Decision 2: Spoke Instantiation Timing¶
Option A: Wait for all infrastructure (RT1 + RT2) before launching spoke init. - Pros: More mature feature set at spoke launch - Cons: Delayed user value; competitive window closes
Option B: Land spoke init in RT1 (after routing policy exists), then expand with observability/cost in RT2/3 (RECOMMENDED). - Pros: Early user value + feedback; land-and-expand model - Cons: Early spokes may lack observability (acceptable MVP)
✅ Decision: OPTION B (Land and expand).

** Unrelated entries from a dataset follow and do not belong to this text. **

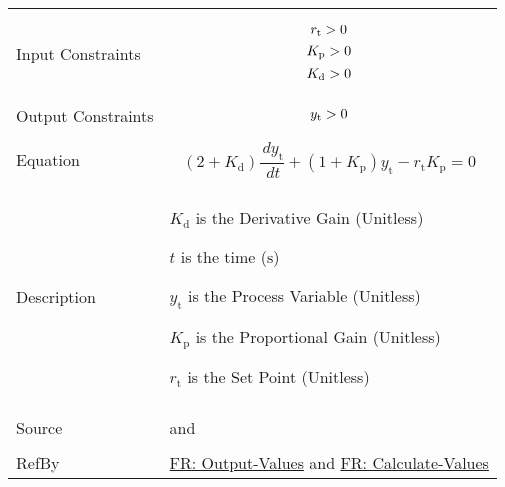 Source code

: \documentclass[12pt]{article}
\newcommand{\gt}{\ensuremath >}
\begin{document}
\begin{minipage}{\textwidth}
\begin{tabular}{>{\raggedright}p{}>{\raggedright\arraybackslash}p{}}
\\ \midrule \\
Input Constraints & \begin{displaymath}
                    {r_{\text{t}}}\gt{}0
                    \end{displaymath}
                    \begin{displaymath}
                    {K_{\text{p}}}\gt{}0
                    \end{displaymath}
                    \begin{displaymath}
                    {K_{\text{d}}}\gt{}0
                    \end{displaymath}
\\ \midrule \\
Output Constraints & \begin{displaymath}
                     {y_{\text{t}}}\gt{}0
                     \end{displaymath}
\\ \midrule \\
Equation & \begin{displaymath}
           \left(2+{K_{\text{d}}}\right) \frac{\,d{y_{\text{t}}}}{\,dt}+\left(1+{K_{\text{p}}}\right) {y_{\text{t}}}-{r_{\text{t}}} {K_{\text{p}}}=0
           \end{displaymath}
\\ \midrule \\
Description & \begin{symbDescription}
              \item{${K_{\text{d}}}$ is the Derivative Gain (Unitless)}
              \item{$t$ is the time (${\text{s}}$)}
              \item{${y_{\text{t}}}$ is the Process Variable (Unitless)}
              \item{${K_{\text{p}}}$ is the Proportional Gain (Unitless)}
              \item{${r_{\text{t}}}$ is the Set Point (Unitless)}
              \end{symbDescription}
\\ \midrule \\
Source & \cite{abbasi2015} and \cite{johnson2008}
         
\\ \midrule \\
RefBy & \hyperref[outputValues]{FR: Output-Values} and \hyperref[calculateValues]{FR: Calculate-Values}
        
\\ \bottomrule
\end{tabular}
\end{minipage}
\end{document}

Routing policy + spoke init ship together; observability follows.
Decision 3: Release Train Sequencing¶
Strict dependency chain: Play 1 (Sensing) → Play 2 (Policy Engine) → Play 3 (Spoke Init)
Plays 4 (Learning Loop) and 5 (Buy Obs/Cost) run concurrent with Play 2 onward — they don't block each other.

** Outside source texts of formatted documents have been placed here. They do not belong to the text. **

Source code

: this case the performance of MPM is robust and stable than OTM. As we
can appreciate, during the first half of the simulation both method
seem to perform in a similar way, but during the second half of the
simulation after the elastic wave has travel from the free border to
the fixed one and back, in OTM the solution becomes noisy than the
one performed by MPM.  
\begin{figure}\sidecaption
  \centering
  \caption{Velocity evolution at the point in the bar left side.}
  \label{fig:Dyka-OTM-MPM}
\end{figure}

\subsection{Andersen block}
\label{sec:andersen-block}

Doctrine Assessment (Quick Summary)¶
The three principles most critical to improve:
- Situational Awareness (score 2/5) — Static CLAUDE.md table is a report, not a map. Play 1 (telemetry) + Play 2 (policy engine) fix this.
- Manage Inertia (score 2/5) — The table feels like documentation when it's actually the platform's biggest constraint. Naming it + converting it to executable code removes this drag.
- Optimize Flows (score 2/5) — Without measuring delegation flow (request → route → execute → succeed/fail → cost), you can't make failures teachable or costs transparent.
All four release trains improve these three principles simultaneously.
Climatic Patterns (External Forces)¶
| Force | Likelihood | Impact | Direction |
|---|---|---|---|
| LLM inference commoditizes | 5/5 | 5/5 | Accelerant — consume, don't build; stay multi-vendor |
| Agent obs/cost vendors race | 4/5 | 5/5 | Accelerant — buy those layers |
| Static table inertia persists | 5/5 | 4/5 | Threat — convert to policy engine |
| Competitors (Copilot, Managed Agents) disrupt routing | 4/5 | 5/5 | Threat — you must commoditize routing so competitors commoditize the layer beneath your moat (learning loop) |
| New value in choreography + learning loop | 5/5 | 5/5 | Accelerant — your blue ocean |
Success Criteria (by Release Train)¶
RT1 (Foundation & Routing) ✓¶
- Routing policy engine is executable (label → army → agent)
- Agent specs are documented + governance is active
- Telemetry spans are emitted for every delegation
- Agent definitions are queryable from a catalog
RT2 (Operations & Quality) ✓¶
- Choreography patterns are codified (sagas, compensation)
- DoD rubrics exist per agent type
- Learning loop closes: failures →
error-coordinator→knowledge-synthesizer→ KB entry - Cost model is estimated (not yet live)
RT3 (Spoke Readiness) ✓¶
-
spoke initcommand spins up a layer repo + board + armies - Observability dashboard shows MTTR, success rate, cost per delegation
- Onboarding playbook is complete + tested on ≥1 real spoke
RT4 (Learning & Intelligence) ✓¶
- Lesson KB has ≥10 incident entries with root cause + remedy
- Request tracing shows full delegation flow (issue → label → route → PR → merge)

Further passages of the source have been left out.